====== THE DATA

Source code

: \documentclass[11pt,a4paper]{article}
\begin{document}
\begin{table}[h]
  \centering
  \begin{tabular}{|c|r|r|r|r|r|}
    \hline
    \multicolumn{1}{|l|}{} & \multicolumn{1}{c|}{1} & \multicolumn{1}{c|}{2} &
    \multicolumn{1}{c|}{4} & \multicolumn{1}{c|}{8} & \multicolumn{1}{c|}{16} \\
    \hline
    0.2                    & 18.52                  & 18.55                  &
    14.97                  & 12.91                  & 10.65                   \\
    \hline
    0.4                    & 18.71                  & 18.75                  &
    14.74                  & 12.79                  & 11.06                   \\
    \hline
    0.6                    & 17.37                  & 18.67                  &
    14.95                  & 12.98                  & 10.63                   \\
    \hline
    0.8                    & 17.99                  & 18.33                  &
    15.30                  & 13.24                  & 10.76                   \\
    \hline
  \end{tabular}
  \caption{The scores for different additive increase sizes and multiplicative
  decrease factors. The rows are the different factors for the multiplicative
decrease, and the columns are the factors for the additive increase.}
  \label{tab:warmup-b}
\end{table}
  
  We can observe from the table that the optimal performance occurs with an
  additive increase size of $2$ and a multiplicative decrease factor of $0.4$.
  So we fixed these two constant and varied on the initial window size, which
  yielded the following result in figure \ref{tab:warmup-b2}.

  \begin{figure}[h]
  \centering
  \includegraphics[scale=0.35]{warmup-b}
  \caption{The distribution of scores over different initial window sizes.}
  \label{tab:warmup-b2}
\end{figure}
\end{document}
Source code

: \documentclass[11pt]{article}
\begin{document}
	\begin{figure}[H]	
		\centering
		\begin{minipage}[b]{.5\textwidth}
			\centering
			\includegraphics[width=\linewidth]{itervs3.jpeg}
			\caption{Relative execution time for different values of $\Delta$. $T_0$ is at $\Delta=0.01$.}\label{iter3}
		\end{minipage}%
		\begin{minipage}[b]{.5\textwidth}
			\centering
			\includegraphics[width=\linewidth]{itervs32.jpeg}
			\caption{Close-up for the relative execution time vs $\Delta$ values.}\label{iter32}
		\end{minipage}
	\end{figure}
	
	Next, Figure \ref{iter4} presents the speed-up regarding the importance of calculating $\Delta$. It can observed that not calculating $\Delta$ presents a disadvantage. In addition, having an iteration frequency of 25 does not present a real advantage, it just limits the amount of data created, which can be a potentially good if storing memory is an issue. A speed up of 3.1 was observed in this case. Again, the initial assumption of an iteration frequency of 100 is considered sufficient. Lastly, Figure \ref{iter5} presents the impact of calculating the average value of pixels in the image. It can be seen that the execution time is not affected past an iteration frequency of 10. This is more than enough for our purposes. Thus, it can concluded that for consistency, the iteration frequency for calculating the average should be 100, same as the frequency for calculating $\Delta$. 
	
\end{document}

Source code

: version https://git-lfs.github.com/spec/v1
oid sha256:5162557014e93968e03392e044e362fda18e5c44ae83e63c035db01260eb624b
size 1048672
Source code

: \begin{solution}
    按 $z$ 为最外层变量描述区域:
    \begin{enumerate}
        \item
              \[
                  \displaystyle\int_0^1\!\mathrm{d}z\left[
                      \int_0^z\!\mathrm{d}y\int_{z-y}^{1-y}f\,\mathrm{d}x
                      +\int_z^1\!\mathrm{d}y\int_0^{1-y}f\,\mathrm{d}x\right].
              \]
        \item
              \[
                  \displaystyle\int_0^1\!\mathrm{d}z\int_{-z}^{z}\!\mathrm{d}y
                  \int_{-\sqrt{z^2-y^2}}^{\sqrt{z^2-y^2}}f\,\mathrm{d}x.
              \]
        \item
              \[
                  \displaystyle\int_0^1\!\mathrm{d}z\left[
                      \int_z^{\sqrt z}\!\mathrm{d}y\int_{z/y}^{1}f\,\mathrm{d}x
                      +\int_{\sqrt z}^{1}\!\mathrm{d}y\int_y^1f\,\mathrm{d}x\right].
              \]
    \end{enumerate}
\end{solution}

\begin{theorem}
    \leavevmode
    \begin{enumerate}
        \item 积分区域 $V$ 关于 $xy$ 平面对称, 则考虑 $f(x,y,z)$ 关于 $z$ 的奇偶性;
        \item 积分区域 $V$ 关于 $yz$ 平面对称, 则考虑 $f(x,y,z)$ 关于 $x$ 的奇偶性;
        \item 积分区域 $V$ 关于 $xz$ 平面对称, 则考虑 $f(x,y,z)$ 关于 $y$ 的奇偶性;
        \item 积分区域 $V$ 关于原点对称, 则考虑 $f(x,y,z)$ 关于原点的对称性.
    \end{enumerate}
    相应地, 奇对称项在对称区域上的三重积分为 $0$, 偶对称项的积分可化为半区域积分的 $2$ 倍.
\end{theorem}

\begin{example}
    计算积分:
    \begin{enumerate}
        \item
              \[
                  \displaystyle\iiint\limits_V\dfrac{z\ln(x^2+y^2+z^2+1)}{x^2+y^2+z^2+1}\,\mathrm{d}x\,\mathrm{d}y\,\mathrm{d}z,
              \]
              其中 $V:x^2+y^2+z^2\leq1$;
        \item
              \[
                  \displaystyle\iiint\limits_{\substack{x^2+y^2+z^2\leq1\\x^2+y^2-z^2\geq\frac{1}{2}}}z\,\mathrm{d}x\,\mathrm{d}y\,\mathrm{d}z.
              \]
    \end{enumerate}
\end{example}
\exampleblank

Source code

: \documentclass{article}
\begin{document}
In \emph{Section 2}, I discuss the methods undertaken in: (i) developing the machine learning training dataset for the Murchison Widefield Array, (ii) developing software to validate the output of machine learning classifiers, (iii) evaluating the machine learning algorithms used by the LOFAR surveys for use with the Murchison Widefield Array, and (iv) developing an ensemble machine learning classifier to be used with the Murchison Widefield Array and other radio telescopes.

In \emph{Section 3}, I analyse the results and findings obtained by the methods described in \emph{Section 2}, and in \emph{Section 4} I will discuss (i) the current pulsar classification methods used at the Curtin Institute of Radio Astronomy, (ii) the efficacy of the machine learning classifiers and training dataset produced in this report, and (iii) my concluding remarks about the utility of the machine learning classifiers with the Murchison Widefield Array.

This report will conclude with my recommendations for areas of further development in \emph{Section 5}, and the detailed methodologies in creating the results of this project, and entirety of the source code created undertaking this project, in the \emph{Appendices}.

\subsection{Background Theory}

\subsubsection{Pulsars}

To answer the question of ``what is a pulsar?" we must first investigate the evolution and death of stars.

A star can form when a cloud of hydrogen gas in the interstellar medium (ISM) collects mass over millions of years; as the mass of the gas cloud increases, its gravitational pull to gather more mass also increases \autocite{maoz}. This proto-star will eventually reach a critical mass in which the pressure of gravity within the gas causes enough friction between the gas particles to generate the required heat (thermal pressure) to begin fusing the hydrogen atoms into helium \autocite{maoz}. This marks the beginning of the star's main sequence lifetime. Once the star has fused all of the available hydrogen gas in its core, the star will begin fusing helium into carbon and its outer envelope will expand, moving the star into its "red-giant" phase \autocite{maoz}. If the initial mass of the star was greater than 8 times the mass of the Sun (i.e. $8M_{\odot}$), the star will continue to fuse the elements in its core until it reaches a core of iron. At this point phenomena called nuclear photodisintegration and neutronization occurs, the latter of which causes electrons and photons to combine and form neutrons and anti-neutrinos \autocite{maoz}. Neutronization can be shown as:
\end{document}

============

- [DIRECTIONS FOR THIS TASK] Search the lines above for the string "different" and copy each line that has it.

- [SOLUTION]
  \caption{The scores for different additive increase sizes and multiplicative
  decrease factors. The rows are the different factors for the multiplicative
  \caption{The distribution of scores over different initial window sizes.}
			\caption{Relative execution time for different values of $\Delta$. $T_0$ is at $\Delta=0.01$.}\label{iter3}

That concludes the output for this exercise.